What is expected » Set down exactly the lines from the one containing "See [Installation guide](docs/Installation.md)." through the end of the records below, both included, and nothing else.

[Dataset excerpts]
_ _ _ _ _
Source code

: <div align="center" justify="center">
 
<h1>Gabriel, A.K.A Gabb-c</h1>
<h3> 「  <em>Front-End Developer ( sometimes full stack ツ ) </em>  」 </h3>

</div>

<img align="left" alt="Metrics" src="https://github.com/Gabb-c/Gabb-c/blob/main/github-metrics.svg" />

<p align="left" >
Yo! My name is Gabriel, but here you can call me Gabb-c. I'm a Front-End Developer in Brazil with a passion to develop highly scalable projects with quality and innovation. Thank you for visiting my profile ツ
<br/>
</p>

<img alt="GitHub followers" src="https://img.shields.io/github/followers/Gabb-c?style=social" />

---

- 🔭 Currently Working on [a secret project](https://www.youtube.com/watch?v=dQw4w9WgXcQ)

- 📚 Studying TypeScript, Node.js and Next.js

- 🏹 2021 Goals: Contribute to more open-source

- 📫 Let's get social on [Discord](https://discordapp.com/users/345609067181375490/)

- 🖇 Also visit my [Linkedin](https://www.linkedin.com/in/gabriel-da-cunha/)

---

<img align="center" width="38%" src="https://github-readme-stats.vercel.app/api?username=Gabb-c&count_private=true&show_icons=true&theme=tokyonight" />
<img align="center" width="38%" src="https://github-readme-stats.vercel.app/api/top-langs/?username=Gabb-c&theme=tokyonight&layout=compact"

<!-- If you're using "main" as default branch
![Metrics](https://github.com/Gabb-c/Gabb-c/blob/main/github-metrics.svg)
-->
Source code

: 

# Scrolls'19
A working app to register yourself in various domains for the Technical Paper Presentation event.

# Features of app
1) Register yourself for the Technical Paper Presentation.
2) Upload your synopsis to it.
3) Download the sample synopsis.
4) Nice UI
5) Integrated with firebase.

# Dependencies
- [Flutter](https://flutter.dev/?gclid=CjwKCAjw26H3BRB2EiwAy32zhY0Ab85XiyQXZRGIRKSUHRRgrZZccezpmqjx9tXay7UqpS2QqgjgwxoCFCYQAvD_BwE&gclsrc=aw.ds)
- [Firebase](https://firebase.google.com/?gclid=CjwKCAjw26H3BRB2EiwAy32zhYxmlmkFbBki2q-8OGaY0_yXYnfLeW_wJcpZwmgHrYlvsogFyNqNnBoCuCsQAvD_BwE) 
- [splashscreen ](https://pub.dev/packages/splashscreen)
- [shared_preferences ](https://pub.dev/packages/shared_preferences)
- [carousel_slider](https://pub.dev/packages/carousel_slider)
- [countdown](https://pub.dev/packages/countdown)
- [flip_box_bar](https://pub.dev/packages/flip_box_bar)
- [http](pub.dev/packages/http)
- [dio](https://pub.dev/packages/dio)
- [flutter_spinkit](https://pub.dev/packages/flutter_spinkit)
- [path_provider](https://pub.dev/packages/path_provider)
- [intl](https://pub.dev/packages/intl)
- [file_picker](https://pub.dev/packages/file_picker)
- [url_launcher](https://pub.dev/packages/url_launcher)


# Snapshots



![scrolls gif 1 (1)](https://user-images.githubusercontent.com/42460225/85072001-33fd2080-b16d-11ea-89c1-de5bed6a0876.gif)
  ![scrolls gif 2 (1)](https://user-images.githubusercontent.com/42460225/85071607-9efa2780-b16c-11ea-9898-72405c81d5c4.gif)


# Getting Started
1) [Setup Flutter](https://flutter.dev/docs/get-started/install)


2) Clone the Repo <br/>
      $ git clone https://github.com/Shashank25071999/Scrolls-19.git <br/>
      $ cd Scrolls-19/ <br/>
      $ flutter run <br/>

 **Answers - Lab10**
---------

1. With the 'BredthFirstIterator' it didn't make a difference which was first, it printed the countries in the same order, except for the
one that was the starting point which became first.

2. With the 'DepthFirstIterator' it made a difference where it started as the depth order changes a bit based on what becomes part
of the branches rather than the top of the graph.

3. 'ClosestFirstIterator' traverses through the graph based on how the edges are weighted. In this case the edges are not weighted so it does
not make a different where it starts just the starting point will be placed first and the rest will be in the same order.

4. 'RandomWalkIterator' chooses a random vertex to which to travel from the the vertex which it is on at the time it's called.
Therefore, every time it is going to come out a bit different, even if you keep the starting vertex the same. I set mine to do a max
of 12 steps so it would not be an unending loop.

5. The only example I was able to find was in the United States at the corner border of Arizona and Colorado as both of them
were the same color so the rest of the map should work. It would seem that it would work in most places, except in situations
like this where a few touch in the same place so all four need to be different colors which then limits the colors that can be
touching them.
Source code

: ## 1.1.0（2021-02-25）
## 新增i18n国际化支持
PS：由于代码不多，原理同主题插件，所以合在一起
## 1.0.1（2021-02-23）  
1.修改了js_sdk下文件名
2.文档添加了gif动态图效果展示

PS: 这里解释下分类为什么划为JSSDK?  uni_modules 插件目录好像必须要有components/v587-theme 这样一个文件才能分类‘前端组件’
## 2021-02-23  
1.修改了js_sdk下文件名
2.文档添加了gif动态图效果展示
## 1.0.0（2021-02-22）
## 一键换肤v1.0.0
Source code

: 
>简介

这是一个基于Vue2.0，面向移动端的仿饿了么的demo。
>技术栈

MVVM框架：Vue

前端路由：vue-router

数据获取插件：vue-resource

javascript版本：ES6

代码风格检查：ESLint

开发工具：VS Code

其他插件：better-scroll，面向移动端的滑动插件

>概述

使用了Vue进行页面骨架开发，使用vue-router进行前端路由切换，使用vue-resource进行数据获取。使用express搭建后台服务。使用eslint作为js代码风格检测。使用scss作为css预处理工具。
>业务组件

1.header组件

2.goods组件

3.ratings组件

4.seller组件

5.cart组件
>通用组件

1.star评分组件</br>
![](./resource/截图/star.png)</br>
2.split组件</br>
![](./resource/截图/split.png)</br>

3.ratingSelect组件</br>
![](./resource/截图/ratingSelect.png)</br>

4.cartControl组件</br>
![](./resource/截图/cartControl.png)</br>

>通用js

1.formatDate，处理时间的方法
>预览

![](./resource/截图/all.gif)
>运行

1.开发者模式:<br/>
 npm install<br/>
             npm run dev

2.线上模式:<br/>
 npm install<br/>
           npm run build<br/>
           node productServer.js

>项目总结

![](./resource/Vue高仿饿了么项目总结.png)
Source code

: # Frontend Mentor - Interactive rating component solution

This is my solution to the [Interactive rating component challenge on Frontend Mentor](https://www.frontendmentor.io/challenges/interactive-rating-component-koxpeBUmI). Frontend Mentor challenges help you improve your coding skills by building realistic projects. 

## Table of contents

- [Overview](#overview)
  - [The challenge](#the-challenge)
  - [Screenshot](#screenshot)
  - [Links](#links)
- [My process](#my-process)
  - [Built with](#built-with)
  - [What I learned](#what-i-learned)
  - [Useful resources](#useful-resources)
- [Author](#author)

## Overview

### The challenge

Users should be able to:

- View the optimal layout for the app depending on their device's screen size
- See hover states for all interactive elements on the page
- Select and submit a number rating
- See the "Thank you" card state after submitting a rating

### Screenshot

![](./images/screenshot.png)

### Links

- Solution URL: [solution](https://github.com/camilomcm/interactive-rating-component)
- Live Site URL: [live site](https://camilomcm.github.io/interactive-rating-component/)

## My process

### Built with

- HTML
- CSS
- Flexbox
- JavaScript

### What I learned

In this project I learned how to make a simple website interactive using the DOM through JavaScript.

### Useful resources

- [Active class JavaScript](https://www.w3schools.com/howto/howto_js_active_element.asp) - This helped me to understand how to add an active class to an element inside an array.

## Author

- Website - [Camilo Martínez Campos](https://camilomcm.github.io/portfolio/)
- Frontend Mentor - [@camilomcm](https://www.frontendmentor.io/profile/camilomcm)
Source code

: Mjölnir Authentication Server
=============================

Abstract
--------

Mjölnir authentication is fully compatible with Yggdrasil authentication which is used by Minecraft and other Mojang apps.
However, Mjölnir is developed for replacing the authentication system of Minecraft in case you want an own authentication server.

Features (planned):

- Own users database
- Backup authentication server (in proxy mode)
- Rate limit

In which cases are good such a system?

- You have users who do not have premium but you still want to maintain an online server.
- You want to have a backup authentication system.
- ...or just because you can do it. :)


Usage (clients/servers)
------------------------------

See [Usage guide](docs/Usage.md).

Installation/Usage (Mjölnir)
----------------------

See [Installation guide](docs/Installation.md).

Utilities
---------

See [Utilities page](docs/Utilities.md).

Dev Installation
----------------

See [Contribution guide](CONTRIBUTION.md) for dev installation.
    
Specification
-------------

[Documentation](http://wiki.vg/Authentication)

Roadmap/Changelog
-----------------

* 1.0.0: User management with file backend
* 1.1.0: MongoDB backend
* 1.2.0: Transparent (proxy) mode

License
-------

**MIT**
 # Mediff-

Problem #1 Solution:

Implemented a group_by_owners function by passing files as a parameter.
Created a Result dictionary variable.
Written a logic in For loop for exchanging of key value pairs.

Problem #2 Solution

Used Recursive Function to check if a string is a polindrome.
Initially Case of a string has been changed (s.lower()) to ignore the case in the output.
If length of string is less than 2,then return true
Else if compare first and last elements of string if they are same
_ _ _ _ _
Response below »
See [Installation guide](docs/Installation.md).

Utilities
---------

See [Utilities page](docs/Utilities.md).

Dev Installation
----------------

See [Contribution guide](CONTRIBUTION.md) for dev installation.
    
Specification
-------------

[Documentation](http://wiki.vg/Authentication)

Roadmap/Changelog
-----------------

* 1.0.0: User management with file backend
* 1.1.0: MongoDB backend
* 1.2.0: Transparent (proxy) mode

License
-------

**MIT**
 # Mediff-

Problem #1 Solution:

Implemented a group_by_owners function by passing files as a parameter.
Created a Result dictionary variable.
Written a logic in For loop for exchanging of key value pairs.

Problem #2 Solution

Used Recursive Function to check if a string is a polindrome.
Initially Case of a string has been changed (s.lower()) to ignore the case in the output.
If length of string is less than 2,then return true
Else if compare first and last elements of string if they are same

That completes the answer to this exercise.